Sindi ketiduran setelah ia mendapatkan sidang dadakan dari Ayah mertuanya. Ia merasa capek menangis sehingga ketiduran.

“Riri, mana?,” kata Sindi melihat seisi kamar. Namun, putri kecilnya tidak ada.

“Di kamar, Ibu,” sahut Abidin.

Sindi melangkah keluar sekarang ia sudah berani keluar kamar karena Abidin sudah ada, ia mengambil piring dan menuangkan nasi dengan kecap ditambah kerupuk itu saja yang berada di meja makan.

Sindi merasa lapar ia tidak berani mengambil nasi setelah sidang dadakan.

Di lahap nasi beserta kecap, dan kerupuk secara brutal, Abidin bergidik ngeri melihat istrinya seperti orang kerasukan.

“Ma, pelan-pelan. Nanti keselak,”

Sindi melengos tidak menghiraukan Abidin, ia masih sakit hati karena ucapan orang tua yang selama ini ia segani.
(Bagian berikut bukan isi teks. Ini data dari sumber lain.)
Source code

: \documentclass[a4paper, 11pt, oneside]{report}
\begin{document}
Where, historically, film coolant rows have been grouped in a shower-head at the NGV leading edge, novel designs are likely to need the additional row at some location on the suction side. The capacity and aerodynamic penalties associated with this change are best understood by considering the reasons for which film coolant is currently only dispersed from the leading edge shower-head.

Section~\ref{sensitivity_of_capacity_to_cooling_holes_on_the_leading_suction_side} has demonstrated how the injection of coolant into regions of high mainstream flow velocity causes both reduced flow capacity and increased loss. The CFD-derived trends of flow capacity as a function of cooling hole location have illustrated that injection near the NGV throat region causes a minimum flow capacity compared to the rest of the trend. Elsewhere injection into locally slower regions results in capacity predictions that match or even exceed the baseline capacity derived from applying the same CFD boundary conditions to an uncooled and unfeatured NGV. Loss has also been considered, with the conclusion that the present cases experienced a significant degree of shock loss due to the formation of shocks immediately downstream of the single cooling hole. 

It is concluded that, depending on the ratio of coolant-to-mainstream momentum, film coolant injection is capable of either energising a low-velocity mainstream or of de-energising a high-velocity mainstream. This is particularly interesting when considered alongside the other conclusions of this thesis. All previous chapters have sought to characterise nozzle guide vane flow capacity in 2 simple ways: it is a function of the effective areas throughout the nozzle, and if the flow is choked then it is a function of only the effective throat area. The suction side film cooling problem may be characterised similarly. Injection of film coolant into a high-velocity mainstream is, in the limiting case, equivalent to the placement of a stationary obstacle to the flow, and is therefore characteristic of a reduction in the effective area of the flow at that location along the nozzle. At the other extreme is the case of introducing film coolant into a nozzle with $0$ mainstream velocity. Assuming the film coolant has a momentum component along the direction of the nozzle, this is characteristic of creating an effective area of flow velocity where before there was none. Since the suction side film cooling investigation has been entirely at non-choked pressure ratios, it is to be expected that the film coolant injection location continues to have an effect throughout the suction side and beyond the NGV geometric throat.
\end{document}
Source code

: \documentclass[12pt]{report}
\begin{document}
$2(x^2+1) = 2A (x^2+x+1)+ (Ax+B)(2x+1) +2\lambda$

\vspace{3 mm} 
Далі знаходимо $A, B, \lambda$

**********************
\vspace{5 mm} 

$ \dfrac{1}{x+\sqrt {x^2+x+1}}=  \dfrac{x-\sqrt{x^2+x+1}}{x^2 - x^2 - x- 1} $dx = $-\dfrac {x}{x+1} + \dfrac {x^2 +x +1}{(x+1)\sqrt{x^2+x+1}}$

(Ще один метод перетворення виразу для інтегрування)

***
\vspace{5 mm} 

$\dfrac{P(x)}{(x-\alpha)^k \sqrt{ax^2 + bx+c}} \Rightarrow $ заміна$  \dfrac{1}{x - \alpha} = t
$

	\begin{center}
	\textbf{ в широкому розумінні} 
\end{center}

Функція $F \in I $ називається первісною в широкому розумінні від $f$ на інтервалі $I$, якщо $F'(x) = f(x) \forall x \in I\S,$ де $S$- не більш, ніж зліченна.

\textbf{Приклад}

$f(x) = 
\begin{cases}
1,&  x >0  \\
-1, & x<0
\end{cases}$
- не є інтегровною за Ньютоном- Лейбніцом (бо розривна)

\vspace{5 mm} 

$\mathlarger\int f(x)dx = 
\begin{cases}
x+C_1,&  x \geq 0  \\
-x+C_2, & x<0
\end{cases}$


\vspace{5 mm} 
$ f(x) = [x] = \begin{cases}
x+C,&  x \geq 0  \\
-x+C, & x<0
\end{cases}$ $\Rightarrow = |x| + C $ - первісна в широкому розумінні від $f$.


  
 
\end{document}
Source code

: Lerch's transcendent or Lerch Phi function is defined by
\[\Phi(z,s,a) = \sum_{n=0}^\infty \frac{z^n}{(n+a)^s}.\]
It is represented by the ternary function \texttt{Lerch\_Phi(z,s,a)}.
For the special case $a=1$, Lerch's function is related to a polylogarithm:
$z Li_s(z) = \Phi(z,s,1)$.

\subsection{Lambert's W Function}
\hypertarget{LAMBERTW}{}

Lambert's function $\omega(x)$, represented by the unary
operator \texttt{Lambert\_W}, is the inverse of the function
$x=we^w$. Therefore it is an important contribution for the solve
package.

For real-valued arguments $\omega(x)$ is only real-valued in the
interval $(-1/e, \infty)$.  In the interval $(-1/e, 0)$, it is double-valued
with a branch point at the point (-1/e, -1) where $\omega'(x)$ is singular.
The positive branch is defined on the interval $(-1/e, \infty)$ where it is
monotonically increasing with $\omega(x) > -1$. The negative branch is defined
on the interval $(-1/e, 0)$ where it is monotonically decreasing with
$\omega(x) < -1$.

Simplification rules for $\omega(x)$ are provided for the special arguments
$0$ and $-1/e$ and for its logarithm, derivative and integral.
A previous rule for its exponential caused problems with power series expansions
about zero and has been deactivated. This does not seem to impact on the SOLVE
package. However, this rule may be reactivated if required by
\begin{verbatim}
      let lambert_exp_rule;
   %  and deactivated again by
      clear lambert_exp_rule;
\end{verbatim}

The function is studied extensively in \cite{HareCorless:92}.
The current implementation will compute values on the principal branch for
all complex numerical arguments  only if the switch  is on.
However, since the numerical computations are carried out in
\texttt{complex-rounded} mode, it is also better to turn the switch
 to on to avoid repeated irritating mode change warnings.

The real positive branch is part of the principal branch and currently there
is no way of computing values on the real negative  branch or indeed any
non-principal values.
“Ma, pelan-pelan,” kata Abidin lagi ia takut istrinya keselak.

Sindi tetap melengos tidak mau menatap wajah Ayah dari anak-anaknya itu.

“Ma, wawancaraku lolos. Mama mau minta apa? Nanti aku belikan,”

Sindi tetap bungkam dan melahap nasi yang masih berada di piringnya.

Tap__tap__tap

Hentakan kaki berjalan menuju ke meja makan, Sindi bergegas melangkah ke pencucian piring, meskipun nasi yang berada di piring masih ada ia tetap membuangnya dan mencuci piring.

“Gimana, Tesnya?,” Ayah mertua Sindi mendatangi Abidin dan ikut duduk di meja makan.

Sindi tetap fokus mencuci piring sesekali ia melengos ke belakang dan melihat Ayah mertuanya beserta Suaminya bercengkerama.

Sindi berjalan malas melewati Ayah dan Anak itu di meja makan, ia merasa muak dengan semuanya, ia rasa sudah tidak sanggup lagi. Mending hidup di desa bahagia meskipun rumah sepetak di sayangi keluarga daripada hidup seperti orang kaya. Namun, nyatanya nelangsa.

“Ma, sini duduk sama kita,” kata Abidin menepuk kursi kosong di sebelahnya.

Netra dingin Ayah Abidin terlihat jelas, sesekali Sindi melirik dan kembali menatap ke sembarang arah. “Mau kasih nen, Riri,” jawab Sindi mencoba menghindar.

Rembulan terang menyinari bumi, gemerlap cahaya bintang berkelap-kelip di atas sana, malam ini Sindi sudah tidak tidur sendiri lagi, ia sudah di temani suami tercinta. Bahkan malam itu terasa dingin membuat tubuh bergelora.

Abidin membersihkan diri, Sindi menelisik di sembarang tempat lalu ia merogoh saku celana suaminya, ia sedari tadi mencari benda pipih. Sindi penasaran kenapa malam kemarin suaminya Online tapi tidak membalas Chat dan mengangkat teleponnya.